Early spring means flowers blooming, warmer days and — particularly in the Midwest and Northeast — surprising pockets of cold. As sunny days ease into cooler nights, you still may find yourself craving comforting, hearty soups. And Vietnamese pho might just be the perfect food. It's a hot bowl of soup, but one bursting with bright, fresh flavors. It, too, straddles the seasons.
Pronounced "fuh," the national dish of Vietnam is an aromatic meat and rice noodle soup. Perhaps you grew up eating pho, perhaps it's become a takeout favorite as an adult — or maybe you're still wondering what it is. Wherever you fall on the spectrum of pho knowledge, it's never too late to learn how to make it at home. We're here to walk you through the process.
True pho — the kind you can find at food stalls and in homes across Vietnam — is made with a broth that can take hours, if not days, to make. Traditionally, the rich stock is made from scratch with beef bones, star anise, cloves, cinnamon sticks and fish sauce. The boiling hot broth is then typically served with cooked rice noodles, super thin slices of raw beef (which cook in the hot broth) and an array of vibrant toppings like fresh mint, cilantro, green onion, bean sprouts and lime wedges.
As with any recipe, there are multiple ways to approach your pho making endeavors. And while hours of simmering truly produces an exceptional soup base, for those days when we need something a little faster we found an easy pho recipe to save the day.
It starts with beef broth. If you have some homemade broth stashed in the freezer, more power to you. If not, use a high-quality store bought version instead. Simmer it along with a hunk of brisket until the brisket is tender then flash cool and slice the brisket. If you want to add even more depth of flavor to this easy version, you can easily customize the recipe yourself by throwing in aromatics like cinnamon sticks, star anise and cloves while the broth is simmering with the brisket
Prepare some rice noodles; get Vietnamese banh pho or Thai chantaboon noodles if you can, but any rice noodle you can get your hands on will be delicious here. Season the broth with fish sauce and bring it back to a boil.

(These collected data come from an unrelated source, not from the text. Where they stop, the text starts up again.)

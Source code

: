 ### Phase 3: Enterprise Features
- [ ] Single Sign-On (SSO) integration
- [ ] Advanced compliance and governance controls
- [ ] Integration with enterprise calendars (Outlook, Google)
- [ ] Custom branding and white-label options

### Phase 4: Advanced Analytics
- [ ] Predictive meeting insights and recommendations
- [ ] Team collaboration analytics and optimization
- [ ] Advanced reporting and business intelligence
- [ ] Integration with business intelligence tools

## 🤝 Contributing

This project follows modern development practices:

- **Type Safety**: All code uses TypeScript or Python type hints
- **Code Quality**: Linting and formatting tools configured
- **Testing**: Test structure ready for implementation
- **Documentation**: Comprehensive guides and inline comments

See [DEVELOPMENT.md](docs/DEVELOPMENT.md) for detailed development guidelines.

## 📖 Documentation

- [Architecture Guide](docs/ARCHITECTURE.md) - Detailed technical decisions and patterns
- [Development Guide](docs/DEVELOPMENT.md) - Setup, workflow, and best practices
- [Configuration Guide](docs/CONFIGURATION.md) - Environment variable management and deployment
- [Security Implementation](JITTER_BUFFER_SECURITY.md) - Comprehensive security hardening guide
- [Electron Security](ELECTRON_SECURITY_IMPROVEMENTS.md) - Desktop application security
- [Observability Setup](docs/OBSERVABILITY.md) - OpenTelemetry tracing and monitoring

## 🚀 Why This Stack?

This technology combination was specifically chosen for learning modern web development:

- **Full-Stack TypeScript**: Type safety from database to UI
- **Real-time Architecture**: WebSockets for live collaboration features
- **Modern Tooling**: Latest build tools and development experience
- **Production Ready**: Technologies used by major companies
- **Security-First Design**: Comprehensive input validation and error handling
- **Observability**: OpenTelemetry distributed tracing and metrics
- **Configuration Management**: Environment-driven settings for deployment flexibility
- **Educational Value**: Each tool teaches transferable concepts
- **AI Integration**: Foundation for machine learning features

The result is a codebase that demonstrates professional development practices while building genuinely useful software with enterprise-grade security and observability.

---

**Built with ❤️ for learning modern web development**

Then it's all about serving the pho. Put your noodles, cooked brisket and raw slices of beef top round in a bowl and top with that boiling broth, which will quickly cook the raw meat. Finally, top your pho with your choice of garnishes — Thai basil sprigs, mung bean sprouts, lime wedges and jalapenos are all nice additions. If you want something saucy, throw in some sriracha or hoisin sauce. Once you start playing around with the flavors and toppings of pho at home, you'll feel less compelled to open your laptop and order delivery. After mastering pho, try your hand at more takeout favorites you can replicate at home.
This recipe is by Judy Hevrdejs and was originally published in the Chicago Tribune.
Step 1: Place 1 pound brisket in a large pot; add 12 cups beef stock.
Step 2: Heat to a boil over high heat; lower to a vigorous simmer. Simmer until cooked through, 30-45 minutes.
Step 3: To check doneness, remove the brisket from pot; poke with a chopstick. Juices should run clear.
Step 4: A few minutes before the brisket is ready, prepare an ice water bath. When brisket is done, remove from pot; submerge in ice water. Reserve cooking liquid.
Step 5: When brisket is cool, remove from ice water. Pat dry; thinly slice against the grain. Set aside.
Step 6: Return stock to a boil. Season with fish sauce, if needed.
Step 7: Divide cooked rice noodles evenly among large warmed soup bowls. Divide brisket slices among the bowls, then add the raw slices of beef top round (they will cook slightly when stirred into the broth).
Step 8: Ladle boiling hot stock over top. Top with green onions; serve immediately with garnishes.